Ray Mears Surviving TV
I’m really glad to see yet another TV series featuring Bushcraftsman Ray Mears. ‘Northern Wilderness’, a journey accross Canada, is BBC2’s latest documentary series and has a lot more to offer than previous programmes.
To many viewers, Ray Mears is a ‘blokes bloke’, a somewhat macho Guy going around telling us how to survive in Antartica or somewhere, you know, somewhere we’re never likely to go to etc., but underneath that is the fact he is top of the trade in survival techniques, saying himself “Knowledge is the key to survival and the best thing about that is; it doesn’t weigh anything.”
His credencials are second to none. As a young boy (born 1964), he started learning about the outdoor life on the North Downs learning to track foxes and without sufficient money to afford camping out, built Bivvi’s instead! Through sheer enthusiasm and love of the subject, his knowledge grew and grew.
In 1983, he opened the ‘Woodlore School of Wilderness Bushcraft’. His expertise for wildlife, the outdoors and the ability to do anything from building a plate holder from wood to making a Canoe soon got round and in 1992 he started filming with the BBC ‘Tracks’ Team.
The BBC, knowing that he really did do what he said on the tin, rather than someone who knew a bit, but had good TV presence, gave him his first solo series in 2003.
Previous series have maybe been a bit on the MAN against the elements and probably magnetized viewers made up of older ex-Scout Leaders, Company types who do their Team Bonding exercises in the Lake District and those who walk Blackheath Common on a regular basis.

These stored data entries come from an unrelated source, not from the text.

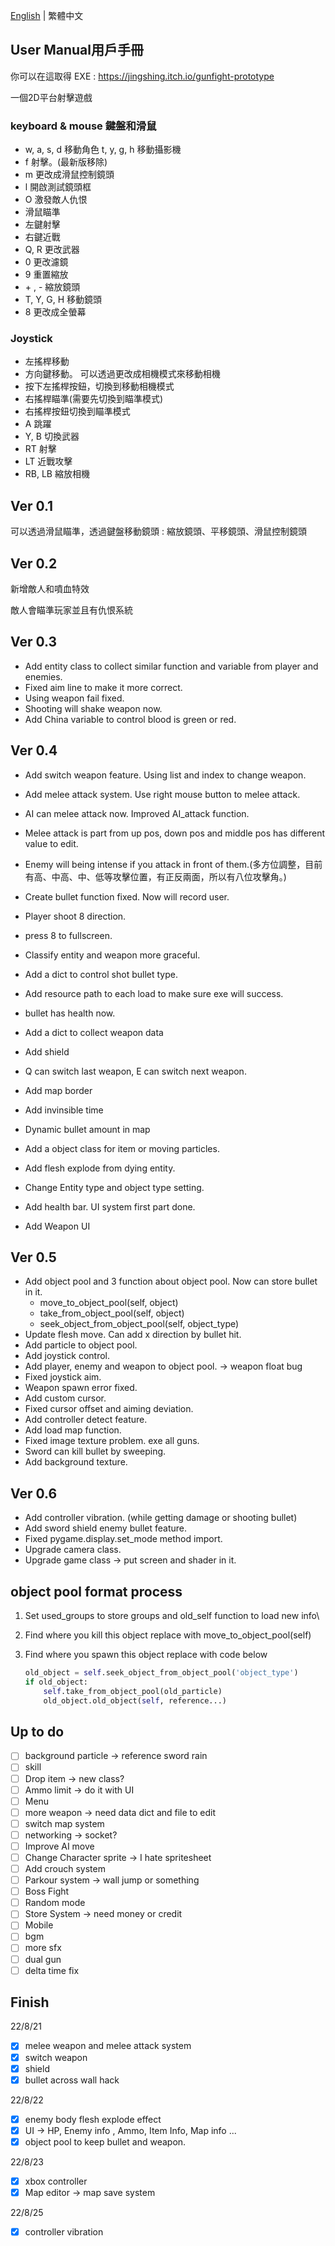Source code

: [English](https://github.com/JingShing/2D-Platformer-Pygame-shooter/blob/main/README.md) | 繁體中文

## User Manual用戶手冊

你可以在這取得 EXE : https://jingshing.itch.io/gunfight-prototype

一個2D平台射擊遊戲

### keyboard & mouse 鍵盤和滑鼠

* w, a, s, d 移動角色 t, y, g, h 移動攝影機
* f 射擊。(最新版移除)
* m 更改成滑鼠控制鏡頭
* l 開啟測試鏡頭框
* O 激發敵人仇恨
* 滑鼠瞄準
* 左鍵射擊
* 右鍵近戰
* Q, R 更改武器
* 0 更改濾鏡
* 9 重置縮放
* \+ , - 縮放鏡頭
* T, Y, G, H 移動鏡頭
* 8 更改成全螢幕

### Joystick

* 左搖桿移動
* 方向鍵移動。 可以透過更改成相機模式來移動相機
* 按下左搖桿按鈕，切換到移動相機模式
* 右搖桿瞄準(需要先切換到瞄準模式)
* 右搖桿按鈕切換到瞄準模式
* A 跳躍
* Y, B 切換武器
* RT 射擊
* LT 近戰攻擊
* RB, LB 縮放相機

## Ver 0.1

可以透過滑鼠瞄準，透過鍵盤移動鏡頭 : 縮放鏡頭、平移鏡頭、滑鼠控制鏡頭

## Ver 0.2

新增敵人和噴血特效

敵人會瞄準玩家並且有仇恨系統

## Ver 0.3

* Add entity class to collect similar function and variable from player and enemies.
* Fixed aim line to make it more correct.
* Using weapon fail fixed.
* Shooting will shake weapon now.
* Add China variable to control blood is green or red.

## Ver 0.4

* Add switch weapon feature. Using list and index to change weapon.

* Add melee attack system. Use right mouse button to melee attack.

* AI can melee attack now. Improved AI_attack function.

* Melee attack is part from up pos, down pos and middle pos has different value to edit.

* Enemy will being intense if you attack in front of them.(多方位調整，目前有高、中高、中、低等攻擊位置，有正反兩面，所以有八位攻擊角。)

* Create bullet function fixed. Now will record user.

* Player shoot 8 direction.

* press 8 to fullscreen.

* Classify entity and weapon more graceful.

* Add a dict to control shot bullet type.

* Add resource path to each load to make sure exe will success.

* bullet has health now.

* Add a dict to collect weapon data

* Add shield

* Q can switch last weapon, E can switch next weapon.

* Add map border

* Add invinsible time

* Dynamic bullet amount in map

* Add a object class for item or moving particles.

* Add flesh explode from dying entity.

* Change Entity type and object type setting.

* Add health bar. UI system first part done.

* Add Weapon UI

## Ver 0.5

* Add object pool and 3 function about object pool. Now can store bullet in it.
  * move_to_object_pool(self, object)
  * take_from_object_pool(self, object)
  * seek_object_from_object_pool(self, object_type)
* Update flesh move. Can add x direction by bullet hit.
* Add particle to object pool.
* Add joystick control.
* Add player, enemy and weapon to object pool. -> weapon float bug
* Fixed joystick aim.
* Weapon spawn error fixed.
* Add custom cursor.
* Fixed cursor offset and aiming deviation.
* Add controller detect feature.
* Add load map function.
* Fixed image texture problem. exe all guns.
* Sword can kill bullet by sweeping.
* Add background texture.

## Ver 0.6

* Add controller vibration. (while getting damage or shooting bullet)
* Add sword shield enemy bullet feature.
* Fixed pygame.display.set_mode method import.
* Upgrade camera class.
* Upgrade game class -> put screen and shader in it.

## object pool format process

1. Set used_groups to store groups and old_self function to load new info\

2. Find where you kill this object replace with move_to_object_pool(self)

3. Find where you spawn this object replace with code below

   ```python
   old_object = self.seek_object_from_object_pool('object_type')
   if old_object:
       self.take_from_object_pool(old_particle)
       old_object.old_object(self, reference...)
   ```


## Up to do

- [ ] background particle -> reference sword rain
- [ ] skill
- [ ] Drop item -> new class?
- [ ] Ammo limit -> do it with UI
- [ ] Menu
- [ ] more weapon -> need data dict and file to edit
- [ ] switch map system
- [ ] networking -> socket?
- [ ] Improve AI move
- [ ] Change Character sprite -> I hate spritesheet
- [ ] Add crouch system
- [ ] Parkour system -> wall jump or something
- [ ] Boss Fight
- [ ] Random mode
- [ ] Store System -> need money or credit
- [ ] Mobile
- [ ] bgm
- [ ] more sfx
- [ ] dual gun
- [ ] delta time fix

## Finish

22/8/21

- [x] melee weapon and melee attack system
- [x] switch weapon
- [x] shield
- [x] bullet across wall hack

22/8/22

- [x] enemy body flesh explode effect
- [x] UI -> HP, Enemy info , Ammo, Item Info, Map info ...
- [x] object pool to keep bullet and weapon.

22/8/23

- [x] xbox controller
- [x] Map editor -> map save system

22/8/25

- [x] controller vibration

But watching the first episode of Northern Frontier changed it from macho to magic. We are now blessed with an hour long programme where on his epic journey through Canada, he meets local folk to learn their craftsmanship, skills and culture, a fine combination of characters and personalities.

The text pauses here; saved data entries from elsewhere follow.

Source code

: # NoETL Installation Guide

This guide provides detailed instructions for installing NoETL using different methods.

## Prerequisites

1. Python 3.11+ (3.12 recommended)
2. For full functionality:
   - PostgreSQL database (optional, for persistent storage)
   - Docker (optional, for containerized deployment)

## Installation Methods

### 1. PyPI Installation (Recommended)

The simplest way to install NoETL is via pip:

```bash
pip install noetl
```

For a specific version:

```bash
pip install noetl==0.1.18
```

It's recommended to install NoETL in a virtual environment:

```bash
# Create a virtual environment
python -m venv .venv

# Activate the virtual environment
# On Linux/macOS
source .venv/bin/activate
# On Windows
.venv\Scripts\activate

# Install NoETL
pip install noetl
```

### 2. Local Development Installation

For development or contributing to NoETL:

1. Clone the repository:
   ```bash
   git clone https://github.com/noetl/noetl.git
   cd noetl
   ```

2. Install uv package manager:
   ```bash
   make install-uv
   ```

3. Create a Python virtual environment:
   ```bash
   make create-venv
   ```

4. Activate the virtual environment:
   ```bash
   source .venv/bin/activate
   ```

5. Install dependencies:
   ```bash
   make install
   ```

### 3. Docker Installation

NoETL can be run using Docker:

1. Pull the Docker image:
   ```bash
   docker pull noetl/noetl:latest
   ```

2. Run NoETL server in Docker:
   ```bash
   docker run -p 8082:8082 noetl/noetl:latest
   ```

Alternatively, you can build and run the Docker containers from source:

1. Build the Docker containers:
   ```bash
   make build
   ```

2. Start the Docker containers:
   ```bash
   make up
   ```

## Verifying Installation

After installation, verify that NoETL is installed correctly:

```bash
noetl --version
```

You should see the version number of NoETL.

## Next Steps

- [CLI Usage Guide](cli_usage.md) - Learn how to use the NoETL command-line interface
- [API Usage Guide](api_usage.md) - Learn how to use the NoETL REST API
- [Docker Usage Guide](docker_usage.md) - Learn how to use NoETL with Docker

What really came over in the first episode was how helpless we humans really are! Well, it’s true.
It takes us probably 20 odd years, education, Courses and anything else to reach that standard – and that’s not in a climate where temperatures reach minus 40 degrees!

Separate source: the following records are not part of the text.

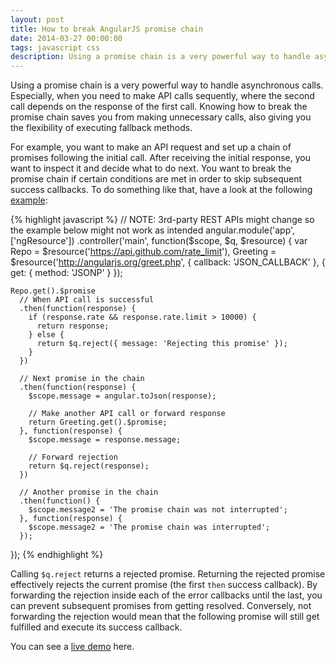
 ```yaml
---
layout: post
title: How to break AngularJS promise chain
date: 2014-03-27 00:00:00
tags: javascript css
description: Using a promise chain is a very powerful way to handle asynchronous calls. Especially, when you need to make API calls sequently, where the second call depends on the response of the first call.
---
```


Using a promise chain is a very powerful way to handle asynchronous calls. Especially, when you need to make API calls sequently, where the second call depends on the response of the first call. Knowing how to break the promise chain saves you from making unnecessary calls, also giving you the flexibility of executing fallback methods.

For example, you want to make an API request and set up a chain of promises following the initial call. After receiving the initial response, you want to inspect it and decide what to do next. You want to break the promise chain if certain conditions are met in order to skip subsequent success callbacks. To do something like that, have a look at the following <a href="http://jsfiddle.net/dyfchin/MGPfm/">example</a>:

{% highlight javascript %}
// NOTE: 3rd-party REST APIs might change so the example below might not work as intended
angular.module('app', ['ngResource'])
  .controller('main', function($scope, $q, $resource) {
    var Repo   = $resource('https://api.github.com/rate_limit'),
      Greeting = $resource('http://angularjs.org/greet.php',
                 { callback: 'JSON_CALLBACK' },
                 { get: { method: 'JSONP' } });
    
    Repo.get().$promise
      // When API call is successful
      .then(function(response) {
        if (response.rate && response.rate.limit > 10000) {
          return response;
        } else {
          return $q.reject({ message: 'Rejecting this promise' });
        }
      })
    
      // Next promise in the chain
      .then(function(response) {
        $scope.message = angular.toJson(response);
        
        // Make another API call or forward response
        return Greeting.get().$promise;
      }, function(response) {
        $scope.message = response.message;
        
        // Forward rejection
        return $q.reject(response);
      })
    
      // Another promise in the chain
      .then(function() {
        $scope.message2 = 'The promise chain was not interrupted';
      }, function(response) {
        $scope.message2 = 'The promise chain was interrupted';
      });
  });
{% endhighlight %}

Calling `$q.reject` returns a rejected promise. Returning the rejected promise effectively rejects the current promise (the first `then` success callback). By forwarding the rejection inside each of the error callbacks until the last, you can prevent subsequent promises from getting resolved. Conversely, not forwarding the rejection would mean that the following promise will still get fulfilled and execute its success callback.

You can see a [live demo](http://jsfiddle.net/dyfchin/5hdPb/3/) here.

Beautifully filmed in true BBC fashion we saw him making a Bivvi in Summer and setting up camp in Winter with some tips which are even relevant to us! ie. In the cold, work slowly. If you build up a sweat you become damp and will suffer when evening comes and it gets cooler.
No matter what age or gender you may be, there will be something in this series which will either be of some relevance or just a better understanding of our environment and how we can not only try to save it, but to maintain it for future generations.
That’s what I got out of last night. Although it wasn’t said, it showed to me that we are mere custodians of this Planet for the short amount of time we are on it. What we choose to do to anything will effect the future in one way or the other. It’s our responsibility to leave a place how we found it, if not better.
Let’s hope we are never forced to need some of the survival techniques he teaches us, but knowledge of them can’t do us any harm !
Super Television for sure.
I must admit that I like to watch these type of programs, too. Some would find that strange for a female. But, having been a girl scout myself, the interest in all those natural survival skills has not deminished over the years, infact it seems far more important to me now as I get older. And I do agree with your sentiment; `Lets hope we are never forced to need some of these techniques, but knowledge of them can`t do us any harm’.